Despertei subitamente a quase protagonizar uma cena de ataque cardíaco tamanho susto que roubou parte do meu espírito. Sentei-me em meio aos cobertores a cruzar as pernas e tatear ainda de olhos fechados e cara amassada em busca do meu aparelho celular qual tocava incessantemente há sabe lá quanto tempo. Contabilizei duas chamadas perdidas quando, finalmente, consegui alcança-lo e encher o peito de coragem para atendê-lo.

“Quem é?” perguntei sem a menor cerimônia, era quase impossível sentir os meus lábios se moverem tamanho o cansaço.

Tae Hyung?” a outra voz aparentava estar no mesmo estado qual eu me encontrava. Éramos duas almas deploráveis. Yoon Gi, só poderia ser.

Espera. Yoon Gi, oppa? Tae Hyu...

Tossi engasgando-me subitamente com sabe-se lá o que, após engolir em seco.

Passei a mão livre no rosto a lutar internamente para, de fato, despertar.

Oh céus, que horas são?

 

“Tae Hyu...” o último nome saiu quase como um sussurro e, ao perceber em qual degrau da nossa história estávamos, fui incapaz de pronunciá-lo por completo. “Tae Hyun...” repeti inconscientemente, falhando assustadoramente, presa em uma espécie de déjà vu.
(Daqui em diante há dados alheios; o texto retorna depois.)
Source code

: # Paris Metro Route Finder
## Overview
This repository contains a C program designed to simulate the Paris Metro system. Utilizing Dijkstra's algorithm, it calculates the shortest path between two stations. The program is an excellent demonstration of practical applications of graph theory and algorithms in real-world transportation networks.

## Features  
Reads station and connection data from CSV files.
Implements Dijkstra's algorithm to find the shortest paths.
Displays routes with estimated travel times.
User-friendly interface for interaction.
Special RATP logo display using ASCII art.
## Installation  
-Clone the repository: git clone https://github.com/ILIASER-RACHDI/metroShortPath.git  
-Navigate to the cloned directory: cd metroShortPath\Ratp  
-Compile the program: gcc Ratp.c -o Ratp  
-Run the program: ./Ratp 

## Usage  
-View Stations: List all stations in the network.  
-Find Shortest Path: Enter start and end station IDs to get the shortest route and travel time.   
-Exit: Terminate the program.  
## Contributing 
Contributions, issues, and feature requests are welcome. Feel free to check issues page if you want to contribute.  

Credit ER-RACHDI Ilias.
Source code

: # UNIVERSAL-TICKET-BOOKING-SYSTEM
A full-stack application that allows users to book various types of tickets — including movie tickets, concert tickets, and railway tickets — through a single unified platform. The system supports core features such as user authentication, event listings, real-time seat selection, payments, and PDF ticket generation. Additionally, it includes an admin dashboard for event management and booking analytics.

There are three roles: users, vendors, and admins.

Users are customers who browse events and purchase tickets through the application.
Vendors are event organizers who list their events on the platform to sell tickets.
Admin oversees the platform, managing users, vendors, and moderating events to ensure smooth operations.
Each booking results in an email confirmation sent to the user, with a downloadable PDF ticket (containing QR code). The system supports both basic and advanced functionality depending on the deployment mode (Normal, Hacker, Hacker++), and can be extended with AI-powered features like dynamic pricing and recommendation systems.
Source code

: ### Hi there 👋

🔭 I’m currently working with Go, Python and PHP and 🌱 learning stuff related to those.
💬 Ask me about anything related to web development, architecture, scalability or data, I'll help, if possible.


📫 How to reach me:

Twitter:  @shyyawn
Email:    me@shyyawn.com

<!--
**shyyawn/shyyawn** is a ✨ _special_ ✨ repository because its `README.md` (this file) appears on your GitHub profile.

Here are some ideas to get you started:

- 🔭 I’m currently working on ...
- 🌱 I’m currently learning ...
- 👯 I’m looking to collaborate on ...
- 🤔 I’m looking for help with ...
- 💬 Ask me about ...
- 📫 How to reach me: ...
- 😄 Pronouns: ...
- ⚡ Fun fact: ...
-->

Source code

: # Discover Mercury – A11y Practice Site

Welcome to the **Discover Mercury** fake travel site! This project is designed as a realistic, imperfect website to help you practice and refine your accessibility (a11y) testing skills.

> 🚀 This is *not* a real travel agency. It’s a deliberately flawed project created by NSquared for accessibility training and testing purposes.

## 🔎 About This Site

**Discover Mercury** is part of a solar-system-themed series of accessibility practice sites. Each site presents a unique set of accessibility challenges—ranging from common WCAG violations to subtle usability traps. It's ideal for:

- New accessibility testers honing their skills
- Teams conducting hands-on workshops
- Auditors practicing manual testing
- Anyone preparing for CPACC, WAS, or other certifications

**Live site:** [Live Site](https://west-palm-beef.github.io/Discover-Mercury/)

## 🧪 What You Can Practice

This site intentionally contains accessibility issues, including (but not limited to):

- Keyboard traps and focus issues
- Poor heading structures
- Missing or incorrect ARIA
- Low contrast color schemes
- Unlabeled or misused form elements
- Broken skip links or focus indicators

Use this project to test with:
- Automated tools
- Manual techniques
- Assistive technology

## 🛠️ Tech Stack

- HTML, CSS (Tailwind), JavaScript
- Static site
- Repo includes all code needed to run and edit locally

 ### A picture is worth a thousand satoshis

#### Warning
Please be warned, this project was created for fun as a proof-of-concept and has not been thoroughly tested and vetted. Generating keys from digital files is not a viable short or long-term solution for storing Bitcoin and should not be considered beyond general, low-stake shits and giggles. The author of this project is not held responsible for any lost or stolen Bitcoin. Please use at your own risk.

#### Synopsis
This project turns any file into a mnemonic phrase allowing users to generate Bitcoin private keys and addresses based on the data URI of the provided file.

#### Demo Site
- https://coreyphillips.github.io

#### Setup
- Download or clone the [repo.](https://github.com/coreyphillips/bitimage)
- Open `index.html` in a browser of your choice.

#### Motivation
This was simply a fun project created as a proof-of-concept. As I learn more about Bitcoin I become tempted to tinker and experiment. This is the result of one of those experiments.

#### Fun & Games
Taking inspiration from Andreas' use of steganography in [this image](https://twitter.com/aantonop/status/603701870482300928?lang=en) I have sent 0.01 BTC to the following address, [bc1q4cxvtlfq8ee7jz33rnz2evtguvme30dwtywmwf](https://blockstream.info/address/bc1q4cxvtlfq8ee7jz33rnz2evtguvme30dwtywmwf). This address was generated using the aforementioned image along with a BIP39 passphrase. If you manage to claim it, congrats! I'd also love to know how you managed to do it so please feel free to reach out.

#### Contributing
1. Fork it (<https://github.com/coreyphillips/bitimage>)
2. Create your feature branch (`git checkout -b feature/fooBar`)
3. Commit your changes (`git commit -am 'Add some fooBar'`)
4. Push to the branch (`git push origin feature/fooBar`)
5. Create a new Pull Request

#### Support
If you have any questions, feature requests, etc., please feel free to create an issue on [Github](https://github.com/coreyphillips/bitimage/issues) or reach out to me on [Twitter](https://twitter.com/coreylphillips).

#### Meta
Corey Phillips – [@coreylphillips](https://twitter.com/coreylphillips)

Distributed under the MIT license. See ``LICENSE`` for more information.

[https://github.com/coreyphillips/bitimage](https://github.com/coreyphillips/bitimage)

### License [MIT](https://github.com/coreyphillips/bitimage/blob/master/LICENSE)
Oh, Doong-Doongie, é você...” Yoon Gi interrompeu a frase de repente com um grunhido assonorentado, seguido de um bocejo. “Pode passar o celular para o dongsaeng?” indagou e suspirou arrastado estalando a língua no final. Éramos e estávamos deploráveis. Ou talvez, ele nem tanto.

Saltei para fora da cama, meus pés indo de encontro com o piso frio, minha mão livre em busca do interruptor. Meu corpo tremia em um misto de adrenalina e anestesia jamais sentido.

Droga.

 

Visualizei o quarto com dificuldade, porém em estado de alerta.

Eu estava sozinha.

Droga.

 

Segui para a cozinha um pouco cambaleante, tropeçando no vazio umas duas vezes, encontrando equilíbrio ao segurar na porta da geladeira. Aquilo definitivamente não se tratava de mais um dos meus terríveis pesadelos.

Mas é claro, Soo Young.

 

Larguei o jarro d’água onde estava, fechando a porta do eletrodoméstico, sentando-me no chão.

Doong-Doongie?” Indagou já impaciente, porém ainda de maneira preguiçosa.

“Yoon Gi, eu juro que...”, parei tentando encontrar novamente o ponto da conversa onde gostaria de chegar. “O Tae não está com você?”

Não. Há três dias para ser mais exato...”, pausou e ouvi o que parecia ser Yoon Gi levantando-se, deixando algo cair. “Soo Young, aconteceu alguma coisa que eu deva saber?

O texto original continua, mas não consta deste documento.